### Collected data
▼

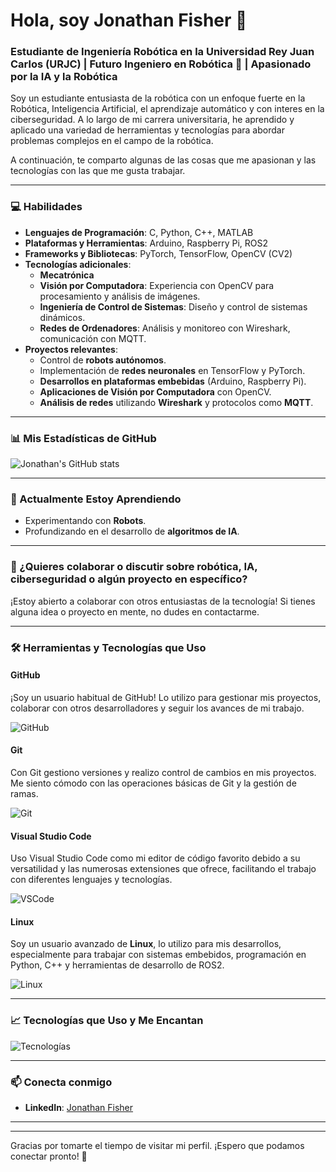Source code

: # Hola, soy Jonathan Fisher 👋

### Estudiante de Ingeniería Robótica en la Universidad Rey Juan Carlos (URJC) | Futuro Ingeniero en Robótica 🤖 | Apasionado por la IA y la Robótica

Soy un estudiante entusiasta de la robótica con un enfoque fuerte en la Robótica, Inteligencia Artificial, el aprendizaje automático y con interes en la ciberseguridad. A lo largo de mi carrera universitaria, he aprendido y aplicado una variedad de herramientas y tecnologías para abordar problemas complejos en el campo de la robótica.

A continuación, te comparto algunas de las cosas que me apasionan y las tecnologías con las que me gusta trabajar.

---

### 💻 Habilidades

- **Lenguajes de Programación**: C, Python, C++, MATLAB
- **Plataformas y Herramientas**: Arduino, Raspberry Pi, ROS2
- **Frameworks y Bibliotecas**: PyTorch, TensorFlow, OpenCV (CV2)
- **Tecnologías adicionales**:
  - **Mecatrónica**
  - **Visión por Computadora**: Experiencia con OpenCV para procesamiento y análisis de imágenes.
  - **Ingeniería de Control de Sistemas**: Diseño y control de sistemas dinámicos.
  - **Redes de Ordenadores**: Análisis y monitoreo con Wireshark, comunicación con MQTT.
- **Proyectos relevantes**:
  - Control de **robots autónomos**.
  - Implementación de **redes neuronales** en TensorFlow y PyTorch.
  - **Desarrollos en plataformas embebidas** (Arduino, Raspberry Pi).
  - **Aplicaciones de Visión por Computadora** con OpenCV.
  - **Análisis de redes** utilizando **Wireshark** y protocolos como **MQTT**.

---

### 📊 Mis Estadísticas de GitHub

![Jonathan's GitHub stats](https://github-readme-stats.vercel.app/api?username=jfisher2021&show_icons=true&theme=radical)

---

### 🌱 Actualmente Estoy Aprendiendo

- Experimentando con **Robots**.
- Profundizando en el desarrollo de **algoritmos de IA**.

---

### 💬 ¿Quieres colaborar o discutir sobre robótica, IA, ciberseguridad o algún proyecto en específico?

¡Estoy abierto a colaborar con otros entusiastas de la tecnología! Si tienes alguna idea o proyecto en mente, no dudes en contactarme.

---

### 🛠️ Herramientas y Tecnologías que Uso

#### GitHub
¡Soy un usuario habitual de GitHub! Lo utilizo para gestionar mis proyectos, colaborar con otros desarrolladores y seguir los avances de mi trabajo.

![GitHub](https://upload.wikimedia.org/wikipedia/commons/6/60/Logo_GitHub.png)

#### Git
Con Git gestiono versiones y realizo control de cambios en mis proyectos. Me siento cómodo con las operaciones básicas de Git y la gestión de ramas.

![Git](https://upload.wikimedia.org/wikipedia/commons/a/a7/Git-Logo.svg)

#### Visual Studio Code
Uso Visual Studio Code como mi editor de código favorito debido a su versatilidad y las numerosas extensiones que ofrece, facilitando el trabajo con diferentes lenguajes y tecnologías.

![VSCode](https://upload.wikimedia.org/wikipedia/commons/1/1d/Visual_Studio_Code_1.35_icon.svg)

#### Linux
Soy un usuario avanzado de **Linux**, lo utilizo para mis desarrollos, especialmente para trabajar con sistemas embebidos, programación en Python, C++ y herramientas de desarrollo de ROS2.

![Linux](https://upload.wikimedia.org/wikipedia/commons/3/35/Tux.png)

---

### 📈 Tecnologías que Uso y Me Encantan

![Tecnologías](https://skillicons.dev/icons?i=c,python,cpp,matlab,arduino,raspberrypi,py,tensorflow,ros,opencv,wireshark,mqtt)

---


### 📫 Conecta conmigo

- **LinkedIn**: [Jonathan Fisher](https://www.linkedin.com/in/jonathan-fisher-a014121a4/)

---

---

Gracias por tomarte el tiempo de visitar mi perfil. ¡Espero que podamos conectar pronto! 🚀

▲

Print all the lines above exactly as they are, but without the pictures.

### Solution below
Source code

: # Hola, soy Jonathan Fisher 👋

### Estudiante de Ingeniería Robótica en la Universidad Rey Juan Carlos (URJC) | Futuro Ingeniero en Robótica 🤖 | Apasionado por la IA y la Robótica

Soy un estudiante entusiasta de la robótica con un enfoque fuerte en la Robótica, Inteligencia Artificial, el aprendizaje automático y con interes en la ciberseguridad. A lo largo de mi carrera universitaria, he aprendido y aplicado una variedad de herramientas y tecnologías para abordar problemas complejos en el campo de la robótica.

A continuación, te comparto algunas de las cosas que me apasionan y las tecnologías con las que me gusta trabajar.

---

### 💻 Habilidades

- **Lenguajes de Programación**: C, Python, C++, MATLAB
- **Plataformas y Herramientas**: Arduino, Raspberry Pi, ROS2
- **Frameworks y Bibliotecas**: PyTorch, TensorFlow, OpenCV (CV2)
- **Tecnologías adicionales**:
  - **Mecatrónica**
  - **Visión por Computadora**: Experiencia con OpenCV para procesamiento y análisis de imágenes.
  - **Ingeniería de Control de Sistemas**: Diseño y control de sistemas dinámicos.
  - **Redes de Ordenadores**: Análisis y monitoreo con Wireshark, comunicación con MQTT.
- **Proyectos relevantes**:
  - Control de **robots autónomos**.
  - Implementación de **redes neuronales** en TensorFlow y PyTorch.
  - **Desarrollos en plataformas embebidas** (Arduino, Raspberry Pi).
  - **Aplicaciones de Visión por Computadora** con OpenCV.
  - **Análisis de redes** utilizando **Wireshark** y protocolos como **MQTT**.

---

### 📊 Mis Estadísticas de GitHub

![Jonathan's GitHub stats](https://github-readme-stats.vercel.app/api?username=jfisher2021&show_icons=true&theme=radical)

---

### 🌱 Actualmente Estoy Aprendiendo

- Experimentando con **Robots**.
- Profundizando en el desarrollo de **algoritmos de IA**.

---

### 💬 ¿Quieres colaborar o discutir sobre robótica, IA, ciberseguridad o algún proyecto en específico?

¡Estoy abierto a colaborar con otros entusiastas de la tecnología! Si tienes alguna idea o proyecto en mente, no dudes en contactarme.

---

### 🛠️ Herramientas y Tecnologías que Uso

#### GitHub
¡Soy un usuario habitual de GitHub! Lo utilizo para gestionar mis proyectos, colaborar con otros desarrolladores y seguir los avances de mi trabajo.

![GitHub](https://upload.wikimedia.org/wikipedia/commons/6/60/Logo_GitHub.png)

#### Git
Con Git gestiono versiones y realizo control de cambios en mis proyectos. Me siento cómodo con las operaciones básicas de Git y la gestión de ramas.

![Git](https://upload.wikimedia.org/wikipedia/commons/a/a7/Git-Logo.svg)

#### Visual Studio Code
Uso Visual Studio Code como mi editor de código favorito debido a su versatilidad y las numerosas extensiones que ofrece, facilitando el trabajo con diferentes lenguajes y tecnologías.

![VSCode](https://upload.wikimedia.org/wikipedia/commons/1/1d/Visual_Studio_Code_1.35_icon.svg)

#### Linux
Soy un usuario avanzado de **Linux**, lo utilizo para mis desarrollos, especialmente para trabajar con sistemas embebidos, programación en Python, C++ y herramientas de desarrollo de ROS2.

![Linux](https://upload.wikimedia.org/wikipedia/commons/3/35/Tux.png)

---

### 📈 Tecnologías que Uso y Me Encantan

![Tecnologías](https://skillicons.dev/icons?i=c,python,cpp,matlab,arduino,raspberrypi,py,tensorflow,ros,opencv,wireshark,mqtt)

---


### 📫 Conecta conmigo

- **LinkedIn**: [Jonathan Fisher](https://www.linkedin.com/in/jonathan-fisher-a014121a4/)

---

---

Gracias por tomarte el tiempo de visitar mi perfil. ¡Espero que podamos conectar pronto! 🚀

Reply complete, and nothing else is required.